● **TO DO**
Your answer should be the records, copied exactly, with the pictures removed.

[Dataset entries]
==============================
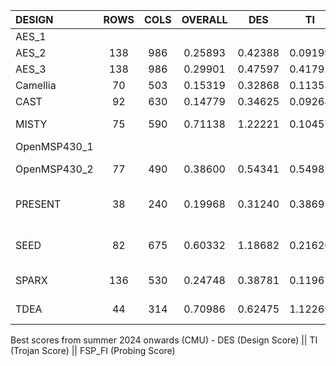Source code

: |   DESIGN   |   ROWS   |   COLS   |   OVERALL   |   DES   |   TI   |   FSP_FI   | Comments |
|   :---    |   :---:  |   :---:  |    :---:    | :---:   |  :---: |    :---:   | :---: |
| AES_1	|   |   |   |   |   |   | |
| AES_2	|  138 | 986 | 0.25893 | 0.42388 | 0.09199 | 1.12970 | No security tricks |
| AES_3	|  138 | 986 | 0.29901 | 0.47597 | 0.41792 | 0.83853 | No security tricks |
| Camellia| 70 | 503  | 0.15319  | 0.32868  |  0.11353  | 0.81861  | |
| CAST	|  92 | 630  | 0.14779  |  0.34625 | 0.09264  | 0.76104  | |
| MISTY	|  75  |  590  |  0.71138  |  1.22221  |  0.10457  |  1.05951  |  des_perf_setup_WNS=-0.071, des_perf_setup_TNS=-0.541 |
| OpenMSP430_1| |   |   |   |   |   | |
| OpenMSP430_2|  77  |  490  |  0.38600  |  0.54341  |  0.54982  |  0.87085  |  des_perf_setup_WNS=-0.239, des_perf_setup_TNS=-0.410  |
| PRESENT | 38 | 240 | 0.19968 | 0.31240 | 0.38695 | 0.89143 | No security yet, M5 stripes with offset=4, s2s=14. Can probably be squeezed further |
| SEED	|  82  |  675  |  0.60332  |  1.18682  |  0.21626  |  0.80044  |  des_perf_setup_WNS=-0.892, des_perf_setup_TNS=-33.599, placement density=95.17%  |
| SPARX	| 136 |  530  |  0.24748  |  0.38781  |  0.11967  |  1.15663  |  des_perf_setup_WNS=1.114, placement density=97.67%  |
| TDEA	|  44  |  314  |  0.70986  |  0.62475  |  1.12269  |  1.14975  |  des_perf_setup_WNS=-0.023, des_perf_setup_TNS=-0.051  |

Best scores from summer 2024 onwards (CMU) - DES (Design Score) || TI (Trojan Score) || FSP_FI (Probing Score)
==============================
● **REPLY**
Source code

: |   DESIGN   |   ROWS   |   COLS   |   OVERALL   |   DES   |   TI   |   FSP_FI   | Comments |
|   :---    |   :---:  |   :---:  |    :---:    | :---:   |  :---: |    :---:   | :---: |
| AES_1	|   |   |   |   |   |   | |
| AES_2	|  138 | 986 | 0.25893 | 0.42388 | 0.09199 | 1.12970 | No security tricks |
| AES_3	|  138 | 986 | 0.29901 | 0.47597 | 0.41792 | 0.83853 | No security tricks |
| Camellia| 70 | 503  | 0.15319  | 0.32868  |  0.11353  | 0.81861  | |
| CAST	|  92 | 630  | 0.14779  |  0.34625 | 0.09264  | 0.76104  | |
| MISTY	|  75  |  590  |  0.71138  |  1.22221  |  0.10457  |  1.05951  |  des_perf_setup_WNS=-0.071, des_perf_setup_TNS=-0.541 |
| OpenMSP430_1| |   |   |   |   |   | |
| OpenMSP430_2|  77  |  490  |  0.38600  |  0.54341  |  0.54982  |  0.87085  |  des_perf_setup_WNS=-0.239, des_perf_setup_TNS=-0.410  |
| PRESENT | 38 | 240 | 0.19968 | 0.31240 | 0.38695 | 0.89143 | No security yet, M5 stripes with offset=4, s2s=14. Can probably be squeezed further |
| SEED	|  82  |  675  |  0.60332  |  1.18682  |  0.21626  |  0.80044  |  des_perf_setup_WNS=-0.892, des_perf_setup_TNS=-33.599, placement density=95.17%  |
| SPARX	| 136 |  530  |  0.24748  |  0.38781  |  0.11967  |  1.15663  |  des_perf_setup_WNS=1.114, placement density=97.67%  |
| TDEA	|  44  |  314  |  0.70986  |  0.62475  |  1.12269  |  1.14975  |  des_perf_setup_WNS=-0.023, des_perf_setup_TNS=-0.051  |

Best scores from summer 2024 onwards (CMU) - DES (Design Score) || TI (Trojan Score) || FSP_FI (Probing Score)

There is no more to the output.